─── Material shown ───

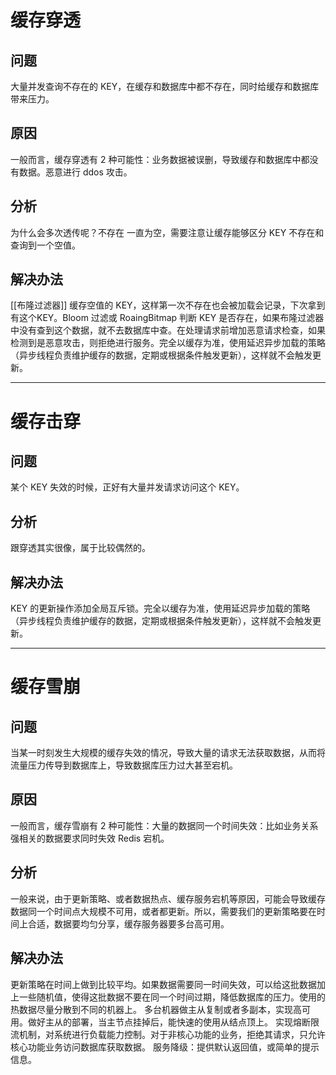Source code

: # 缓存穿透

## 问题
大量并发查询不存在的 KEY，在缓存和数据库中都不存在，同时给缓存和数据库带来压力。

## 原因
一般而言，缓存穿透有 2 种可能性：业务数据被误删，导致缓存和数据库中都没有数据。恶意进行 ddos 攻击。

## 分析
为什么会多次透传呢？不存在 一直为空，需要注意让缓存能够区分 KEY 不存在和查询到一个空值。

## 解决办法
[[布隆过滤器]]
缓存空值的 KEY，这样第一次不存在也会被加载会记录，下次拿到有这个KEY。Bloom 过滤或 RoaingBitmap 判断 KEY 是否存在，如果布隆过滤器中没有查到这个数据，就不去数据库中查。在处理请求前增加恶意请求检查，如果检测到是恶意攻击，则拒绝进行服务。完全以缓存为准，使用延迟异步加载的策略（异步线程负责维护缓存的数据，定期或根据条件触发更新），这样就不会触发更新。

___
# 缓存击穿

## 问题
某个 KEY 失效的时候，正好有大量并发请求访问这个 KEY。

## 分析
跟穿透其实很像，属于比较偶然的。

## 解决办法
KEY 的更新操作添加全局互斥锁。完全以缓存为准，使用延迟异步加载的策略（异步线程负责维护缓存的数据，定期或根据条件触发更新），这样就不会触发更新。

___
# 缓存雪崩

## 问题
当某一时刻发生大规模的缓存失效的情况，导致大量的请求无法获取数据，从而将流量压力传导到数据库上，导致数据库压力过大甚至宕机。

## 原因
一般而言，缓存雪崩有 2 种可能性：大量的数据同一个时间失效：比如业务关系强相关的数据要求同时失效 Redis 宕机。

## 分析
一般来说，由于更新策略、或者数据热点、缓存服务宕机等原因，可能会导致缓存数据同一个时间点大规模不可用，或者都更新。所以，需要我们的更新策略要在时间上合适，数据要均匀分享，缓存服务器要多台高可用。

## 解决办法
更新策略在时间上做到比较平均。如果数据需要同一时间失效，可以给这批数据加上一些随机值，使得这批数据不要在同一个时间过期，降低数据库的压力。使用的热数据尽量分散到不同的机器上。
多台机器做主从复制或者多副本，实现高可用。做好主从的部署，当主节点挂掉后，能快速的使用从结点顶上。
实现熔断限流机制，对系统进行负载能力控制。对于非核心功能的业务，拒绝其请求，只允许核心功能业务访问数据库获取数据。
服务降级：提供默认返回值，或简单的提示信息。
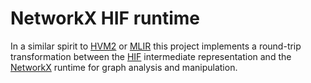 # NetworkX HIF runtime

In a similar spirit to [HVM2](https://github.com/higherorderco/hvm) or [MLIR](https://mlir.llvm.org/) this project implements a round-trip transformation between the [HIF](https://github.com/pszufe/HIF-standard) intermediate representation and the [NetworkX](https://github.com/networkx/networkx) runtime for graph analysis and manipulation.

───

*Exercise instructions*. Lines, not occurrences, are what count: report how many lines of the records above include the word "一般而言", and nothing else.

*The completed task*. 2